(What the exercise asks)
In the copy you make, keep each entry exactly as it is and leave out all images.

(Given records)

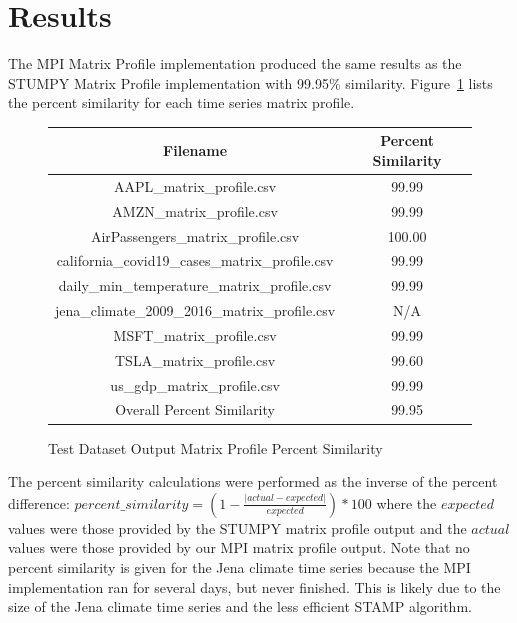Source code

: \documentclass[conference]{IEEEtran}
\begin{document}
\section{Results}

The MPI Matrix Profile implementation produced the same results as the STUMPY Matrix Profile implementation with 99.95\% similarity.  Figure~\ref{fig:Matrix_Profile_Percent_Similarity} lists the percent similarity for each time series matrix profile. 

\begin{figure}
\begin{center}
\begin{tabular}{|c|c|}
\hline
\textbf{Filename} & \textbf{Percent Similarity} \\ \hline \hline
AAPL\_matrix\_profile.csv & 99.99 \\ \hline
AMZN\_matrix\_profile.csv & 99.99 \\ \hline
AirPassengers\_matrix\_profile.csv & 100.00 \\ \hline
california\_covid19\_cases\_matrix\_profile.csv & 99.99 \\ \hline
daily\_min\_temperature\_matrix\_profile.csv & 99.99 \\ \hline
jena\_climate\_2009\_2016\_matrix\_profile.csv & N/A \\ \hline
MSFT\_matrix\_profile.csv & 99.99 \\ \hline
TSLA\_matrix\_profile.csv & 99.60 \\ \hline
us\_gdp\_matrix\_profile.csv & 99.99 \\ \hline \hline
Overall Percent Similarity & 99.95 \\ \hline
\hline
\end{tabular}
\caption{Test Dataset Output Matrix Profile Percent Similarity}
\label{fig:Matrix_Profile_Percent_Similarity}
\end{center}
\end{figure}

The percent similarity calculations were performed as the inverse of the percent difference: $percent\_similarity = \left(1 - \frac{|actual - expected|}{expected}\right) * 100$ where the $expected$ values were those provided by the STUMPY matrix profile output and the $actual$ values were those provided by our MPI matrix profile output. Note that no percent similarity is given for the Jena climate time series because the MPI implementation ran for several days, but never finished.  This is likely due to the size of the Jena climate time series and the less efficient STAMP algorithm.
\end{document}
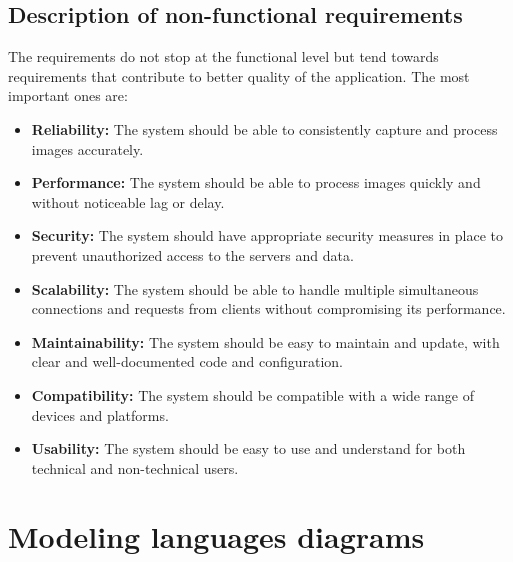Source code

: \subsection{Description of non-functional requirements}
The requirements do not stop at the functional level but tend towards requirements that contribute to better quality of the application. The most important ones are:
\begin{itemize}
\item \textbf{Reliability:} The system should be able to consistently capture and process images accurately.
\item \textbf{Performance:} The system should be able to process images quickly and without noticeable lag or delay.
\item \textbf{Security:} The system should have appropriate security measures in place to prevent unauthorized access to the servers and data.
\item \textbf{Scalability:} The system should be able to handle multiple simultaneous connections and requests from clients without compromising its performance.
\item \textbf{Maintainability:} The system should be easy to maintain and update, with clear and well-documented code and configuration.
\item \textbf{Compatibility:} The system should be compatible with a wide range of devices and platforms.
\item \textbf{Usability:} The system should be easy to use and understand for both technical and non-technical users.
\end{itemize}

\section{Modeling languages diagrams}

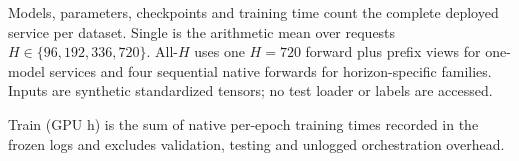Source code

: \documentclass[10pt]{article}
\begin{document}
\begin{table}[!t]
\centering
\caption{Deployment efficiency for serving four requested horizons. Values are macro-averaged over seven datasets on one exclusive RTX 3090 with FP32 and batch size 1.}
\label{tab:iscf-bsca-efficiency}
\scriptsize
{}
\vspace{2pt}
\parbox{\textwidth}{\footnotesize Models, parameters, checkpoints and training time count the complete deployed service per dataset. Single is the arithmetic mean over requests $H\in\{96,192,336,720\}$. All-$H$ uses one $H=720$ forward plus prefix views for one-model services and four sequential native forwards for horizon-specific families. Inputs are synthetic standardized tensors; no test loader or labels are accessed.}
\parbox{\textwidth}{\footnotesize Train (GPU h) is the sum of native per-epoch training times recorded in the frozen logs and excludes validation, testing and unlogged orchestration overhead.}
\end{table}
\end{document}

(Exercise result)
Source code

: \documentclass[conference]{IEEEtran}
\begin{document}
\section{Results}

The MPI Matrix Profile implementation produced the same results as the STUMPY Matrix Profile implementation with 99.95\% similarity.  Figure~\ref{fig:Matrix_Profile_Percent_Similarity} lists the percent similarity for each time series matrix profile. 

\begin{figure}
\begin{center}
\begin{tabular}{|c|c|}
\hline
\textbf{Filename} & \textbf{Percent Similarity} \\ \hline \hline
AAPL\_matrix\_profile.csv & 99.99 \\ \hline
AMZN\_matrix\_profile.csv & 99.99 \\ \hline
AirPassengers\_matrix\_profile.csv & 100.00 \\ \hline
california\_covid19\_cases\_matrix\_profile.csv & 99.99 \\ \hline
daily\_min\_temperature\_matrix\_profile.csv & 99.99 \\ \hline
jena\_climate\_2009\_2016\_matrix\_profile.csv & N/A \\ \hline
MSFT\_matrix\_profile.csv & 99.99 \\ \hline
TSLA\_matrix\_profile.csv & 99.60 \\ \hline
us\_gdp\_matrix\_profile.csv & 99.99 \\ \hline \hline
Overall Percent Similarity & 99.95 \\ \hline
\hline
\end{tabular}
\caption{Test Dataset Output Matrix Profile Percent Similarity}
\label{fig:Matrix_Profile_Percent_Similarity}
\end{center}
\end{figure}

The percent similarity calculations were performed as the inverse of the percent difference: $percent\_similarity = \left(1 - \frac{|actual - expected|}{expected}\right) * 100$ where the $expected$ values were those provided by the STUMPY matrix profile output and the $actual$ values were those provided by our MPI matrix profile output. Note that no percent similarity is given for the Jena climate time series because the MPI implementation ran for several days, but never finished.  This is likely due to the size of the Jena climate time series and the less efficient STAMP algorithm.
\end{document}
Source code

: \subsection{Description of non-functional requirements}
The requirements do not stop at the functional level but tend towards requirements that contribute to better quality of the application. The most important ones are:
\begin{itemize}
\item \textbf{Reliability:} The system should be able to consistently capture and process images accurately.
\item \textbf{Performance:} The system should be able to process images quickly and without noticeable lag or delay.
\item \textbf{Security:} The system should have appropriate security measures in place to prevent unauthorized access to the servers and data.
\item \textbf{Scalability:} The system should be able to handle multiple simultaneous connections and requests from clients without compromising its performance.
\item \textbf{Maintainability:} The system should be easy to maintain and update, with clear and well-documented code and configuration.
\item \textbf{Compatibility:} The system should be compatible with a wide range of devices and platforms.
\item \textbf{Usability:} The system should be easy to use and understand for both technical and non-technical users.
\end{itemize}

\section{Modeling languages diagrams}

Source code

: \documentclass[10pt]{article}
\begin{document}
\begin{table}[!t]
\centering
\caption{Deployment efficiency for serving four requested horizons. Values are macro-averaged over seven datasets on one exclusive RTX 3090 with FP32 and batch size 1.}
\label{tab:iscf-bsca-efficiency}
\scriptsize
{}
\vspace{2pt}
\parbox{\textwidth}{\footnotesize Models, parameters, checkpoints and training time count the complete deployed service per dataset. Single is the arithmetic mean over requests $H\in\{96,192,336,720\}$. All-$H$ uses one $H=720$ forward plus prefix views for one-model services and four sequential native forwards for horizon-specific families. Inputs are synthetic standardized tensors; no test loader or labels are accessed.}
\parbox{\textwidth}{\footnotesize Train (GPU h) is the sum of native per-epoch training times recorded in the frozen logs and excludes validation, testing and unlogged orchestration overhead.}
\end{table}
\end{document}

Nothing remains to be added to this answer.